By Jackie Spinner
Washington Post Staff Writer
Monday, March 10, 2008
Elisabeth Pimentel positioned two metal wands in front of a pink, fleshy gall bladder. With a couple of clean strokes, she snipped at the tissue surrounding the pear-shaped organ, gently cutting it away from the liver. Then she cut a little too deeply, drawing a stream of bright red blood.
She seemed unconcerned as a small monitor nearby showed images of the cut to the patient's innards. "It will bleed," she said.
But Pimentel, a research coordinator at the Surgical Simulation Laboratory of the Uniformed Services University of the Health Sciences, wasn't operating on a live patient in this cavernous room where students study endoscopic and laparoscopic surgical techniques. She was practicing on a computer model in one of the more sophisticated medical classrooms in the country -- a virtual reality and simulation center that lets students experience what it is like to deal with trauma.
The National Capital Area Medical Simulation Center helps the Bethesda-based university train military doctors and public health professionals for battle zones, natural disasters and infectious disease outbreaks. "We use it to teach advanced situations which may be dangerous for the first time," said Army Col. Bruce A. Schoneboom, acting dean and associate professor of the Graduate School of Nursing.
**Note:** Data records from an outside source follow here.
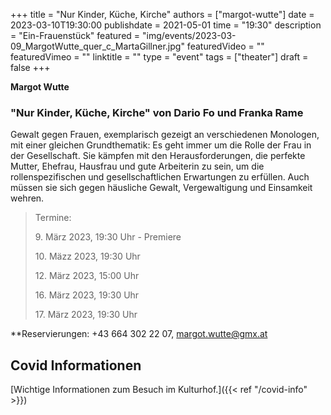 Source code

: +++
title = "Nur Kinder, Küche, Kirche"
authors = ["margot-wutte"]
date = 2023-03-10T19:30:00
publishdate = 2021-05-01
time = "19:30"
description = "Ein-Frauenstück"
featured = "img/events/2023-03-09_MargotWutte_quer_c_MartaGillner.jpg"
featuredVideo = ""
featuredVimeo = ""
linktitle = ""
type = "event"
tags = ["theater"]
draft = false
+++



**Margot Wutte**

### "Nur Kinder, Küche, Kirche" von Dario Fo und Franka Rame

Gewalt gegen Frauen, exemplarisch gezeigt an verschiedenen Monologen, mit einer gleichen Grundthematik: Es geht immer um die Rolle der Frau in der Gesellschaft. Sie kämpfen mit den Herausforderungen, die perfekte Mutter, Ehefrau, Hausfrau und gute Arbeiterin zu sein, um die rollenspezifischen und gesellschaftlichen Erwartungen zu erfüllen. Auch müssen sie sich gegen häusliche Gewalt, Vergewaltigung und Einsamkeit wehren.

>Termine:
>
> 9\. März 2023, 19:30 Uhr - Premiere
>
> 10\. Mäzz 2023, 19:30 Uhr
>
> 12\. März 2023, 15:00 Uhr
> 
> 16\. März 2023, 19:30 Uhr
> 
> 17\. März 2023, 19:30 Uhr

**Reservierungen: +43 664 302 22 07, margot.wutte@gmx.at



## Covid Informationen

[Wichtige Informationen zum Besuch im Kulturhof.]({{< ref "/covid-info" >}})
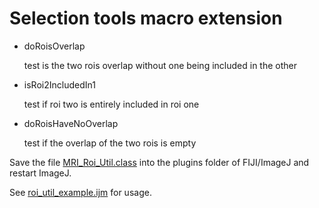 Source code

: # Selection tools macro extension

* doRoisOverlap

  test is the two rois overlap without one being included in the other 

* isRoi2IncludedIn1 

  test if roi two is entirely included in roi one  
* doRoisHaveNoOverlap 

  test if the overlap of the two rois is empty

Save the file [MRI_Roi_Util.class](https://github.com/MontpellierRessourcesImagerie/imagej_macros_and_scripts/raw/master/volker/plugins/selection-tools/MRI_Roi_Util.class) into the plugins folder of FIJI/ImageJ and restart ImageJ. 

See [roi_util_example.ijm](https://raw.githubusercontent.com/MontpellierRessourcesImagerie/imagej_macros_and_scripts/master/volker/plugins/selection-tools/roi_util_example.ijm) for usage.
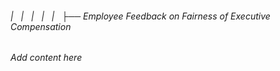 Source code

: ###### |   |   |   |   |   ├── Employee Feedback on Fairness of Executive Compensation

*Add content here* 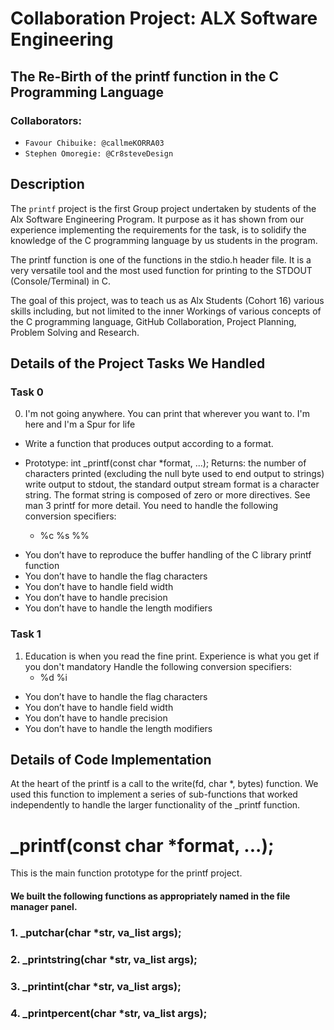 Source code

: # Collaboration Project: ALX Software Engineering 
## The Re-Birth of the printf function in the C Programming Language

### Collaborators:
- `Favour Chibuike: @callmeKORRA03`
- `Stephen Omoregie: @Cr8steveDesign`



## Description 
The `printf` project is the first Group project undertaken by students of the Alx Software Engineering Program. It purpose as it has shown from our experience implementing the requirements for the task, is to solidify the knowledge of the C programming language by us students in the program. 

The printf function is one of the functions in the stdio.h header file. It is a very versatile tool and the most used function for printing to the STDOUT (Console/Terminal) in C. 

The goal of this project, was to teach us as Alx Students (Cohort 16) various skills including, but not limited to the inner Workings of various concepts of the C programming language, GitHub Collaboration, Project Planning, Problem Solving and Research. 

 ## Details of the Project Tasks We Handled

 ### Task 0
 0. I'm not going anywhere. You can print that wherever you want to. I'm here and I'm a Spur for life

- Write a function that produces output according to a format. 

- Prototype: int _printf(const char *format, ...);
Returns: the number of characters printed (excluding the null byte used to end output to strings)
write output to stdout, the standard output stream
format is a character string. The format string is composed of zero or more directives. See man 3 printf for more detail. You need to handle the following conversion specifiers:
    - %c   %s    %%

<ul>
<li> You don’t have to reproduce the buffer handling of the C library printf function
<li> You don’t have to handle the flag characters
<li> You don’t have to handle field width
<li> You don’t have to handle precision
<li> You don’t have to handle the length modifiers
</ul>

### Task 1
1. Education is when you read the fine print. Experience is what you get if you don't
mandatory
Handle the following conversion specifiers:
    - %d    %i
<ul>
<li> You don’t have to handle the flag characters
<li> You don’t have to handle field width
<li> You don’t have to handle precision
<li> You don’t have to handle the length modifiers
</ul>


## Details of Code Implementation 
At the heart of the printf is a call to the write(fd, char *, bytes) function. We used this function to implement a series of sub-functions that worked independently to handle the larger functionality of the _printf function. 

# _printf(const char *format, ...);
This is the main function prototype for the printf project.

#### We built the following functions as appropriately named in the file manager panel.

### 1. _putchar(char *str, va_list args); 
### 2. _printstring(char *str, va_list args);
### 3. _printint(char *str, va_list args);
### 4. _printpercent(char *str, va_list args);





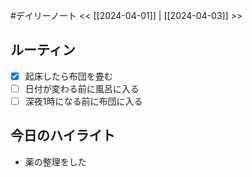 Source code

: #デイリーノート
<< [[2024-04-01]] | [[2024-04-03]] >>
## ルーティン
- [x] 起床したら布団を畳む
- [ ] 日付が変わる前に風呂に入る
- [ ] 深夜1時になる前に布団に入る
## 今日のハイライト
- 薬の整理をした

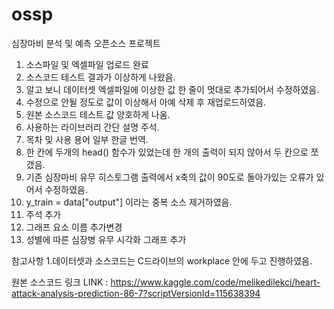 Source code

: # ossp
심장마비 분석 및 예측 오픈소스 프로젝트

1. 소스파일 및 엑셀파일 업로드 완료
2. 소스코드 테스트 결과가 이상하게 나왔음.
3. 알고 보니 데이터셋 엑셀파일에 이상한 값 한 줄이 멋대로 추가되어서 수정하였음.
4. 수정으로 안될 정도로 값이 이상해서 아예 삭제 후 재업로드하였음.
5. 원본 소스코드 테스트 값 양호하게 나옴.
6. 사용하는 라이브러리 간단 설명 주석.
7. 목차 및 사용 용어 일부 한글 번역.
8. 한 칸에 두개의 head() 함수가 있었는데 한 개의 출력이 되지 않아서 두 칸으로 쪼갰음.
9. 기존 심장마비 유무 히스토그램 출력에서 x축의 값이 90도로 돌아가있는 오류가 있어서 수정하였음.
10. y_train = data["output"] 이라는 중복 소스 제거하였음.
11. 주석 추가
12. 그래프 요소 이름 추가변경
13. 성별에 따른 심장병 유무 시각화 그래프 추가

참고사항
1.데이터셋과 소스코드는 C드라이브의 workplace 안에 두고 진행하였음.

원본 소스코드 링크 
LINK : https://www.kaggle.com/code/melikedilekci/heart-attack-analysis-prediction-86-7?scriptVersionId=115638394
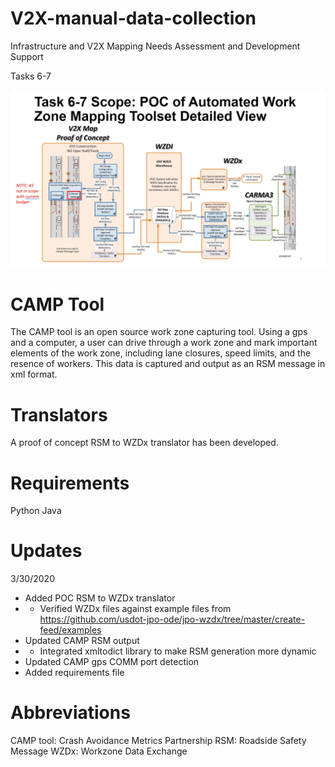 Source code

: # V2X-manual-data-collection

Infrastructure and V2X Mapping Needs Assessment and Development Support​

Tasks 6-7

![Tasks 6-7 Diagram](https://github.com/TonyEnglish/V2X-manual-data-collection/blob/master/task_6_7_diagram_screenshot.jpg)

# CAMP Tool

The CAMP tool is an open source work zone capturing tool. Using a gps and a computer, a user can drive through a work zone and mark important elements of the work zone, including lane closures, speed limits, and the resence of workers. This data is captured and output as an RSM message in xml format. 

# Translators

A proof of concept RSM to WZDx translator has been developed. 

# Requirements

Python
Java

# Updates
3/30/2020
- Added POC RSM to WZDx translator
- - Verified WZDx files against example files from https://github.com/usdot-jpo-ode/jpo-wzdx/tree/master/create-feed/examples
- Updated CAMP RSM output
- - Integrated xmltodict library to make RSM generation more dynamic
- Updated CAMP gps COMM port detection
- Added requirements file

# Abbreviations

CAMP tool: Crash Avoidance Metrics Partnership
RSM: Roadside Safety Message
WZDx: Workzone Data Exchange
"Fighting for Life," a documentary that opens in Washington area theaters Friday, chronicles the stories of doctors and nurses at the university, which students call the "best medical school no one's ever heard of." It is the only military medical school in the country.
The film follows 21-year-old Army Spec. Crystal Davis from Iraq to Germany to Walter Reed Army Medical Center as she recovers from the loss of a leg in a roadside bomb blast. She interacts with professionals who trained with and graduated from the Uniformed Services University. Of USU's more than 4,000 physician alumni, about three-quarters are in public health or the military.
The medical school sits in the back yard of the National Naval Medical Center; the simulation center is a few miles away at a Walter Reed annex.
At both, men and women in civilian scrubs or military uniforms practice clinical and surgical skills on computer simulations or on actors posing as patients, getting experience they might need to treat mass casualties from war or a public health crisis such as the aftermath of Hurricane Katrina.
The university, established by Congress in 1972, is operated by the Defense Department but also trains civilian doctors in public health. The four-year program is year-round and roughly 700 hours longer than those of traditional medical schools. Medical students pay no tuition or fees in exchange for a seven-year active duty commitment.
Over the years, critics of the university have said students should attend other medical schools and not have their tuition covered. But the university appears to have powerful supporters. The film's credits, listed on a promotional Web site, indicate that "Fighting for Life" was made with support from "many members of the Friends of USU." USU Surgical Associates provided a grant to help fund the film. So did ITT, an engineering and manufacturing company, Northrop Grumman Foundation, Johnson & Johnson Health Care Systems and others.
The simulation center, which conducts about 8,000 virtual operations each academic year, opened in 2000.
"This is batting practice before the big game," said Air Force Col. Charles W. Beadling, vice chairman of the university's Department of Military and Emergency Medicine. "In aviation, they've been doing this for years. Why can't we do this in medicine?"
In one of the simulator's operating rooms, a mannequin on an examining table appeared to be taking deep breaths. It had a pulse, and its face was scratched and bloody.
Students practice on mannequins in groups that simulate a chaotic trauma situation in which doctors and nurses have to collaborate, often to save the lives of severely wounded patients, as in combat.
"This new technology allows for hands-on training in a high-fidelity environment for crisis management as well as repetitive experience for advanced procedures such as intubations for general anesthesia," Schoneboom said.
Students also practice on "real patients," actors and volunteers who pose with a variety of ailments.
On a recent lunch break, actors in hospital gowns gathered outside a bank of examining rooms, where professors could watch medical students conduct routine examinations.
One actor portrayed a patient with gastrointestinal distress. "I have trouble swallowing," another chimed in.
Alice Mark, 75, a former director of a rehabilitation facility for the Howard County Health Department, sipped from a container of lentil soup while waiting to be examined.
"It's worthwhile," she said. "It's something I can do that's giving back, and it's fun. I make a little bit of money."
As she pulled on a pair of hospital booties, Mark listed ailments she has simulated: diabetes, gangrene, a leg cut off from the knee down.
"Our students learn more than just knowledge, but to integrate that knowledge and apply it in a dynamic, stressful situation," Beadling said. "This could be in combat or a domestic disaster. Bottom line, they learn to make difficult decisions and take charge in times of crisis."